Though the event we went to used the waffle toast for Kobe beef burgers, with these gorgeous tomatoes I decided to try my hand instead with Cheese and Herb Waffle Toast for a Bacon, Lettuce and Tomato Sandwich. Maybe the best BLT I’ve ever had!
I’m sure these waffles would be great in a lot of applications, but really try them now, when summer tomatoes are at their peak. Once they’re gone you will wish you had!
Bacon, Lettuce and Tomato Sandwiches with Cheese and Herb Waffle Toast
For the Waffles
- 2 eggs (separated)2 cups flour
- 4 teaspoons baking powder
- 1/2 teaspoon salt
- 1 1/2 cups buttermilk (or add 1 tsp of lemon juice to regular milk and let it sit for 5 min)
- 2 Tbsp melted butter
- 1/4 cup of green onion, chopped
- 3/4 cup of grated cheese (I used Tillamook White Cheddar - so good!)
For the Bacon, Lettuce and Tomato Sandwich
- 8 Waffles
- 8 pieces of lettuce
- 4 large tomato slices or the equivalent
- Salt and Pepper
- 12-16 slices of crisp bacon
- Mayonnaise (or my favorite...I combine mayonnaise with some whole grain mustard; approximately 2 Tbsp of Mayo combined with 1 tsp of mustard)
- Basil leaves for garnish
To Make the Waffles:
- Beat the egg whites until just firm; set aside.
- Add all the dry ingredients to a clean mixing bowl; whisk to combine.
- Beat the egg yolks and add them to the milk.

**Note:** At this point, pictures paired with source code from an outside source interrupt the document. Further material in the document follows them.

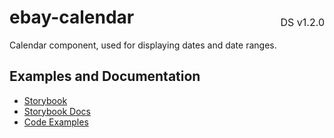 <h1 style='display: flex; justify-content: space-between; align-items: center;'>
    <span>
        ebay-calendar
    </span>
    <span style='font-weight: normal; font-size: medium; margin-bottom: -15px;'>
        DS v1.2.0
    </span>
</h1>

Calendar component, used for displaying dates and date ranges.

## Examples and Documentation

- [Storybook](https://ebay.github.io/ebayui-core/?path=/story/dialogs-ebay-date-textbox)
- [Storybook Docs](https://ebay.github.io/ebayui-core/?path=/docs/dialogs-ebay-date-textbox)
- [Code Examples](https://github.com/eBay/ebayui-core/tree/master/src/components/ebay-date-textbox/examples)
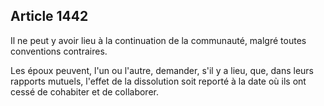 Article 1442
----
Il ne peut y avoir lieu à la continuation de la communauté, malgré toutes
conventions contraires.

Les époux peuvent, l'un ou l'autre, demander, s'il y a lieu, que, dans leurs
rapports mutuels, l'effet de la dissolution soit reporté à la date où ils ont
cessé de cohabiter et de collaborer.
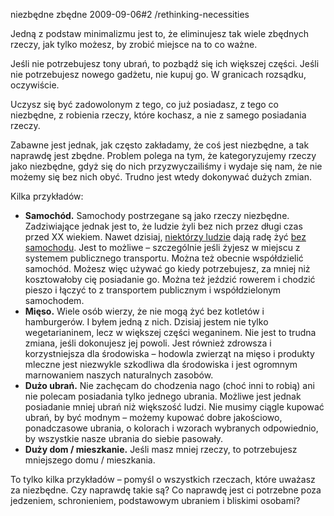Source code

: niezbędne zbędne
2009-09-06#2
/rethinking-necessities

Jedną z podstaw minimalizmu jest to, że eliminujesz tak wiele zbędnych rzeczy, jak tylko możesz, by zrobić miejsce na to co ważne.

Jeśli nie potrzebujesz tony ubrań, to pozbądź się ich większej części. Jeśli nie potrzebujesz nowego gadżetu, nie kupuj go. W granicach rozsądku, oczywiście.

Uczysz się być zadowolonym z tego, co już posiadasz, z tego co niezbędne, z robienia rzeczy, które kochasz, a nie z samego posiadania rzeczy.

Zabawne jest jednak, jak często zakładamy, że coś jest niezbędne, a tak naprawdę jest zbędne. Problem polega na tym, że kategoryzujemy rzeczy jako niezbędne, gdyż się do nich przyzwyczailiśmy i wydaje się nam, że nie możemy się bez nich obyć. Trudno jest wtedy dokonywać dużych zmian.

Kilka przykładów:

* **Samochód.** Samochody postrzegane są jako rzeczy niezbędne. Zadziwiające jednak jest to, że ludzie żyli bez nich przez długi czas przed XX wiekiem. Nawet dzisiaj, [niektórzy ludzie](http://carfreefamily.blogspot.com/) dają radę żyć [bez samochodu](http://daily.sightline.org/daily_score/series/the-year-of-living-car-lessly-experiment). Jest to możliwe &#8211; szczególnie jeśli żyjesz w miejscu z systemem publicznego transportu. Można też obecnie współdzielić samochód. Możesz więc używać go kiedy potrzebujesz, za mniej niż kosztowałoby cię posiadanie go. Można też jeździć rowerem i chodzić pieszo i łączyć to z transportem publicznym i współdzielonym samochodem.
* **Mięso.** Wiele osób wierzy, że nie mogą żyć bez kotletów i hamburgerów. I byłem jedną z nich. Dzisiaj jestem nie tylko wegetarianinem, lecz w większej części weganinem. Nie jest to trudna zmiana, jeśli dokonujesz jej powoli. Jest również zdrowsza i korzystniejsza dla środowiska &#8211; hodowla zwierząt na mięso i produkty mleczne jest niezwykle szkodliwa dla środowiska i jest ogromnym marnowaniem naszych naturalnych zasobów.
* **Dużo ubrań.** Nie zachęcam do chodzenia nago (choć inni to robią) ani nie polecam posiadania tylko jednego ubrania. Możliwe jest jednak posiadanie mniej ubrań niż większość ludzi. Nie musimy ciągle kupować ubrań, by być modnym &#8211; możemy kupować dobre jakościowo, ponadczasowe ubrania, o kolorach i wzorach wybranych odpowiednio, by wszystkie nasze ubrania do siebie pasowały.
* **Duży dom / mieszkanie.** Jeśli masz mniej rzeczy, to potrzebujesz mniejszego domu / mieszkania.

To tylko kilka przykładów &#8211; pomyśl o wszystkich rzeczach, które uważasz za niezbędne. Czy naprawdę takie są? Co naprawdę jest ci potrzebne poza jedzeniem, schronieniem, podstawowym ubraniem i bliskimi osobami?
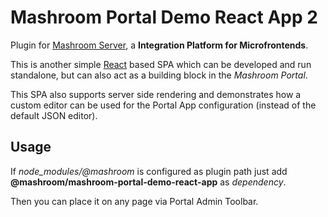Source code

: 
# Mashroom Portal Demo React App 2

Plugin for [Mashroom Server](https://www.mashroom-server.com), a **Integration Platform for Microfrontends**.

This is another simple [React](https://reactjs.org) based SPA which can be developed and run standalone, but can also
act as a building block in the _Mashroom Portal_.

This SPA also supports server side rendering and demonstrates how a custom editor can be used
for the Portal App configuration (instead of the default JSON editor).

## Usage

If *node_modules/@mashroom* is configured as plugin path just add **@mashroom/mashroom-portal-demo-react-app** as *dependency*.

Then you can place it on any page via Portal Admin Toolbar.
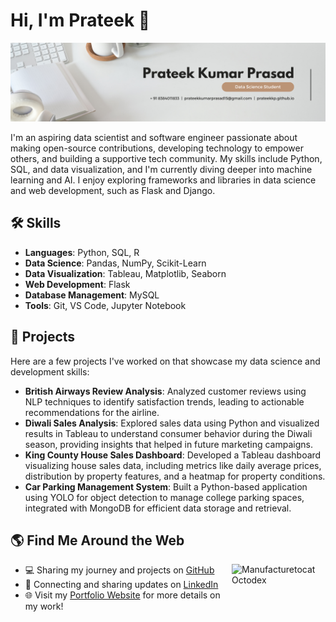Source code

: # Hi, I'm Prateek 👋

![Profile Banner](visuals/Banner.png)

I'm an aspiring data scientist and software engineer passionate about making open-source contributions, developing technology to empower others, and building a supportive tech community. My skills include Python, SQL, and data visualization, and I'm currently diving deeper into machine learning and AI. I enjoy exploring frameworks and libraries in data science and web development, such as Flask and Django.

## 🛠 Skills
- **Languages**: Python, SQL, R
- **Data Science**: Pandas, NumPy, Scikit-Learn
- **Data Visualization**: Tableau, Matplotlib, Seaborn
- **Web Development**: Flask
- **Database Management**: MySQL
- **Tools**: Git, VS Code, Jupyter Notebook

## 📂 Projects
Here are a few projects I've worked on that showcase my data science and development skills:

- **British Airways Review Analysis**: Analyzed customer reviews using NLP techniques to identify satisfaction trends, leading to actionable recommendations for the airline.
- **Diwali Sales Analysis**: Explored sales data using Python and visualized results in Tableau to understand consumer behavior during the Diwali season, providing insights that helped in future marketing campaigns.
- **King County House Sales Dashboard**: Developed a Tableau dashboard visualizing house sales data, including metrics like daily average prices, distribution by property features, and a heatmap for property conditions.
- **Car Parking Management System**: Built a Python-based application using YOLO for object detection to manage college parking spaces, integrated with MongoDB for efficient data storage and retrieval.

## 🌎 Find Me Around the Web
<a href="https://www.linkedin.com/in/prateekkp/">
    <img align="right" width="150" height="150" src="https://octodex.github.com/images/manufacturetocat.png" alt="Manufacturetocat Octodex">
</a>

- 💻 Sharing my journey and projects on [GitHub](https://github.com/prateekkp) 
- 💼 Connecting and sharing updates on [LinkedIn](https://www.linkedin.com/in/prateekkp/)
- 🌐 Visit my [Portfolio Website](https://prateekkp.github.io/) for more details on my work!
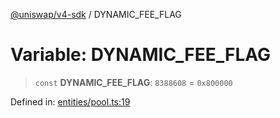[@uniswap/v4-sdk](https://github.com/Uniswap/sdks/tree/main/sdks/v4-sdk) / DYNAMIC_FEE_FLAG

# Variable: DYNAMIC_FEE_FLAG

> `const` **DYNAMIC_FEE_FLAG**: `8388608` = `0x800000`

Defined in: [entities/pool.ts:19](https://github.com/Uniswap/sdks/blob/c1c9f64f11640c79a680f539823458931629e6ed/sdks/v4-sdk/src/entities/pool.ts#L19)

- Stir the liquid ingredients into the dry onesl
- Add melted butter and beat on low until just combined.
- Ad the shredded cheese and the green onion and mix in.
- Fold the egg whites into the mix and stir gently until just combined.
- Preheat your waffle iron. Add batter and cook according to manufacturers' directions.
To Construct the Sandwich, layer the components in this order:
- One waffle
- Slice of lettuce
- Tomato slice (salt and pepper the tomato)
- Dab on some Mayonnaise
- Slice of lettuce
- Second waffle
To serve, cut in half on the diagonal and skewer a basil leaf on each half.